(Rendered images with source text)
**********

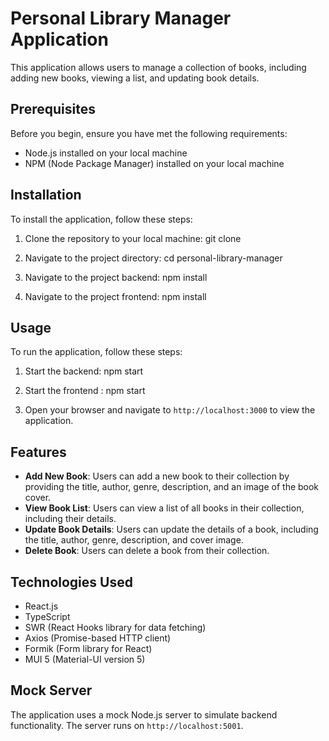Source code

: # Personal Library Manager Application

This application allows users to manage a collection of books, including adding new books, viewing a list, and updating book details.

## Prerequisites

Before you begin, ensure you have met the following requirements:
- Node.js installed on your local machine
- NPM (Node Package Manager) installed on your local machine

## Installation

To install the application, follow these steps:

1. Clone the repository to your local machine:
git clone <repository-url>

2. Navigate to the project directory:
cd personal-library-manager

3. Navigate to the project backend:
npm install

4. Navigate to the project frontend:
npm install

## Usage

To run the application, follow these steps:

1. Start the backend:
   npm start

2. Start the frontend :
   npm start
   
3. Open your browser and navigate to `http://localhost:3000` to view the application.

## Features

- **Add New Book**: Users can add a new book to their collection by providing the title, author, genre, description, and an image of the book cover.
- **View Book List**: Users can view a list of all books in their collection, including their details.
- **Update Book Details**: Users can update the details of a book, including the title, author, genre, description, and cover image.
- **Delete Book**: Users can delete a book from their collection.

## Technologies Used

- React.js
- TypeScript
- SWR (React Hooks library for data fetching)
- Axios (Promise-based HTTP client)
- Formik (Form library for React)
- MUI 5 (Material-UI version 5)

## Mock Server

The application uses a mock Node.js server to simulate backend functionality. The server runs on `http://localhost:5001`.
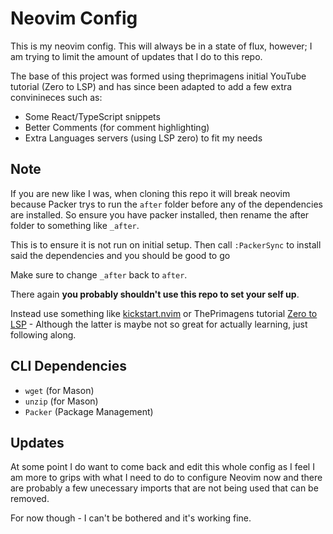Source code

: # Neovim Config

This is my neovim config. This will always be in a state of flux, however; I am trying to limit the amount of updates that I do to this repo.

The base of this project was formed using theprimagens initial YouTube tutorial (Zero to LSP) and has since been adapted to add a few extra convinineces such as:

- Some React/TypeScript snippets
- Better Comments (for comment highlighting) 
- Extra Languages servers (using LSP zero) to fit my needs 

## Note 

If you are new like I was, when cloning this repo it will break neovim because Packer trys to run the `after` folder
before any of the dependencies are installed. So ensure you have packer installed, then rename the after folder to something like `_after`.

This is to ensure it is not run on initial setup. Then call `:PackerSync` to install said the dependencies and you should be good to go 

Make sure to change `_after` back to `after`.

There again **you probably shouldn't use this repo to set your self up**. 

Instead use something like [kickstart.nvim](https://github.com/nvim-lua/kickstart.nvim) or ThePrimagens tutorial [Zero to LSP](https://www.youtube.com/watch?v=w7i4amO_zaE&t=438s) - Although the latter is maybe not so great for actually learning, just following along. 

## CLI Dependencies  

- `wget` (for Mason) 
- `unzip` (for Mason) 
- `Packer` (Package Management) 

## Updates 

At some point I do want to come back and edit this whole config as I feel I am more to grips with what I need to do 
to configure Neovim now and there are probably a few unecessary imports that are not being used that can be removed. 

For now though - I can't be bothered and it's working fine. 


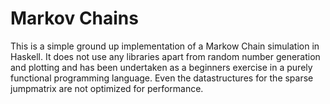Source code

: # Markov Chains
This is a simple ground up implementation of a Markow Chain simulation in
Haskell.  It does not use any libraries apart from random number generation and
plotting and has been undertaken as a beginners exercise in a purely functional
programming language.  Even the datastructures for the sparse jumpmatrix are
not optimized for performance.

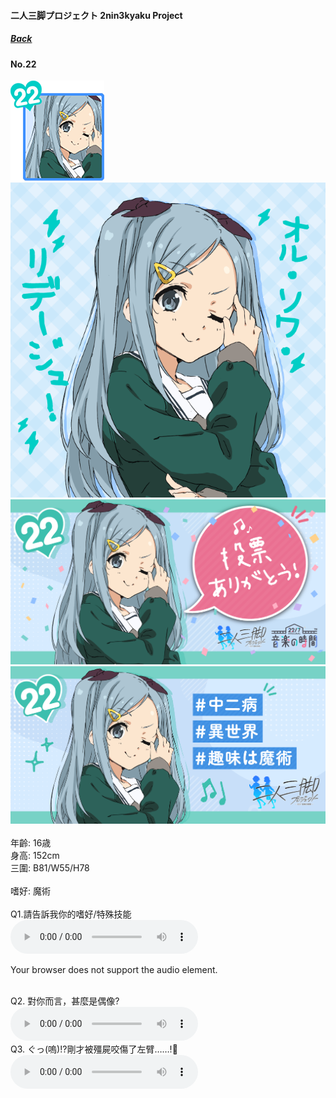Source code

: #### 二人三脚プロジェクト 2nin3kyaku Project
##### [Back](2nin3kyaku_List.md)

#### No.22
<img src="../../../Img/Nanaon/2nin3kyaku/22/22_thumb.png"><br>
<img src="../../../Img/Nanaon/2nin3kyaku/22/22_main.png"><br>
<img src="../../../Img/Nanaon/2nin3kyaku/22/22_thanks.png"><br>
<img src="../../../Img/Nanaon/2nin3kyaku/22/22_desc.png"><br>
<br>
年齡: 16歳<br>
身高: 152cm<br>
三圍: B81/W55/H78<br>
<br>
嗜好: 魔術<br>
<br>
Q1.請告訴我你的嗜好/特殊技能<br>
<audio controls="controls">
  <source type="audio/mp3" src="../../../Resources/2nin3kyaku/No22_voice_1.mp3"></source>
  <p>Your browser does not support the audio element.</p>
</audio><br>
Q2. 對你而言，甚麼是偶像? <br>
<audio controls="controls">
  <source type="audio/mp3" src="../../../Resources/2nin3kyaku/No22_voice_2.mp3"></source>
  <p>Your browser does not support the audio element.</p>
</audio><br>
Q3. ぐっ(嗚)!?剛才被殭屍咬傷了左臂……!🧟 <br>
<audio controls="controls">
  <source type="audio/mp3" src="../../../Resources/2nin3kyaku/No22_voice_3.mp3"></source>
  <p>Your browser does not support the audio element.</p>
</audio><br>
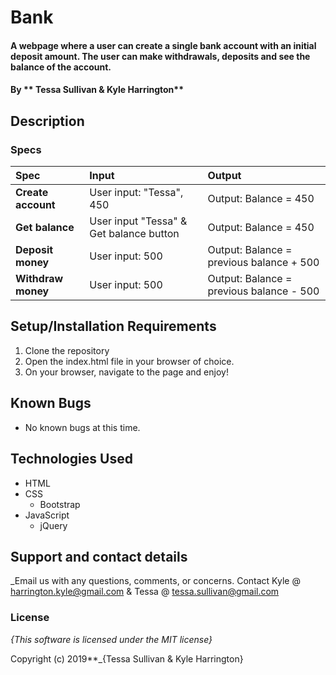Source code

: # Bank

#### A webpage where a user can create a single bank account with an initial deposit amount. The user can make withdrawals, deposits and see the balance of the account.


#### By ** Tessa Sullivan & Kyle Harrington**

## Description




### Specs
| Spec | Input | Output |
| :-------------     | :------------- | :------------- |
| **Create account** | User input: "Tessa", 450 | Output: Balance = 450 |
| **Get balance** | User input "Tessa" & Get balance button | Output: Balance = 450 |
| **Deposit money** | User input: 500 | Output: Balance = previous balance + 500 |
| **Withdraw money** | User input: 500 | Output: Balance = previous balance - 500 |


## Setup/Installation Requirements


1. Clone the repository
4. Open the index.html file in your browser of choice.
5. On your browser, navigate to the page and enjoy!

## Known Bugs
* No known bugs at this time.

## Technologies Used
* HTML
* CSS
  * Bootstrap
* JavaScript
  * jQuery

## Support and contact details

_Email us with any questions, comments, or concerns. Contact Kyle @ harrington.kyle@gmail.com & Tessa @ tessa.sullivan@gmail.com

### License

*{This software is licensed under the MIT license}*

Copyright (c) 2019**_{Tessa Sullivan & Kyle Harrington}
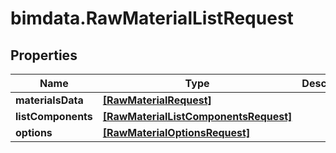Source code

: # bimdata.RawMaterialListRequest

## Properties

Name | Type | Description | Notes
------------ | ------------- | ------------- | -------------
**materialsData** | [**[RawMaterialRequest]**](RawMaterialRequest.md) |  | [optional] 
**listComponents** | [**[RawMaterialListComponentsRequest]**](RawMaterialListComponentsRequest.md) |  | [optional] 
**options** | [**[RawMaterialOptionsRequest]**](RawMaterialOptionsRequest.md) |  | [optional] 


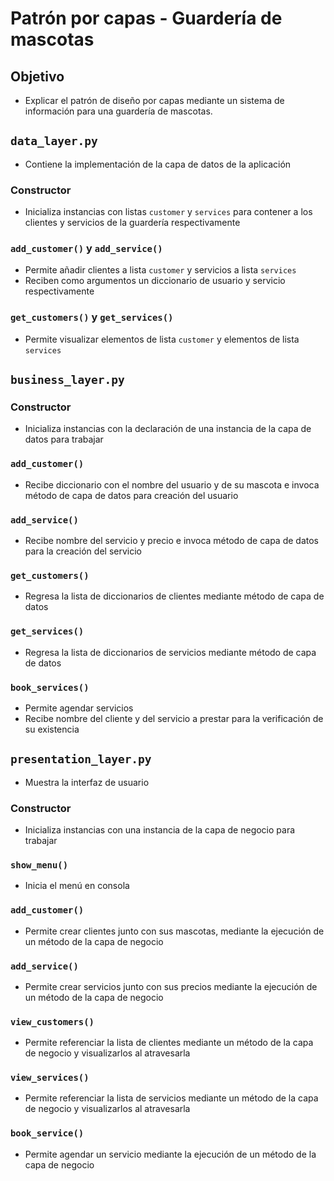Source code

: # Patrón por capas - Guardería de mascotas

## Objetivo
- Explicar el patrón de diseño por capas mediante un sistema de información para una guardería de mascotas.

## `data_layer.py`
- Contiene la implementación de la capa de datos de la aplicación

### Constructor
- Inicializa instancias con listas `customer` y `services` para contener a los clientes y servicios de la guardería respectivamente

### `add_customer()` y `add_service()`
- Permite añadir clientes a lista `customer` y servicios a lista `services`
- Reciben como argumentos un diccionario de usuario y servicio respectivamente

### `get_customers()` y `get_services()`
- Permite visualizar elementos de lista `customer` y elementos de lista `services`

## `business_layer.py`

### Constructor
- Inicializa instancias con la declaración de una instancia de la capa de datos para trabajar

### `add_customer()`
- Recibe diccionario con el nombre del usuario y de su mascota e invoca método de capa de datos para creación del usuario
 
### `add_service()`
- Recibe nombre del servicio y precio e invoca método de capa de datos para la creación del servicio 

### `get_customers()`
- Regresa la lista de diccionarios de clientes mediante método de capa de datos

### `get_services()`
- Regresa la lista de diccionarios de servicios mediante método de capa de datos

### `book_services()`
- Permite agendar servicios
- Recibe nombre del cliente y del servicio a prestar para la verificación de su existencia

## `presentation_layer.py`
- Muestra la interfaz de usuario

### Constructor
- Inicializa instancias con una instancia de la capa de negocio para trabajar

### `show_menu()`
- Inicia el menú en consola

### `add_customer()`
- Permite crear clientes junto con sus mascotas, mediante la ejecución de un método de la capa de negocio

### `add_service()`
- Permite crear servicios junto con sus precios mediante la ejecución de un método de la capa de negocio

### `view_customers()`
- Permite referenciar la lista de clientes mediante un método de la capa de negocio y visualizarlos al atravesarla

### `view_services()`
- Permite referenciar la lista de servicios mediante un método de la capa de negocio y visualizarlos al atravesarla

### `book_service()`
- Permite agendar un servicio mediante la ejecución de un método de la capa de negocio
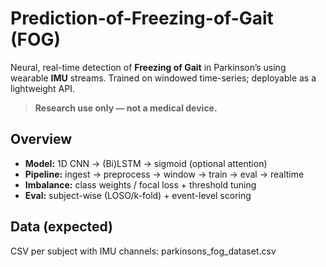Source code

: 

# Prediction-of-Freezing-of-Gait (FOG)

Neural, real-time detection of **Freezing of Gait** in Parkinson’s using wearable **IMU** streams. Trained on windowed time-series; deployable as a lightweight API.

> **Research use only — not a medical device.**

## Overview
- **Model:** 1D CNN → (Bi)LSTM → sigmoid (optional attention)
- **Pipeline:** ingest → preprocess → window → train → eval → realtime
- **Imbalance:** class weights / focal loss + threshold tuning
- **Eval:** subject-wise (LOSO/k-fold) + event-level scoring

## Data (expected)
CSV per subject with IMU channels:
parkinsons_fog_dataset.csv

**********

§ **Task details**
Work out how many lines above include the string "visualizarlos", then give that number alone.

§ **Result for this exercise**
2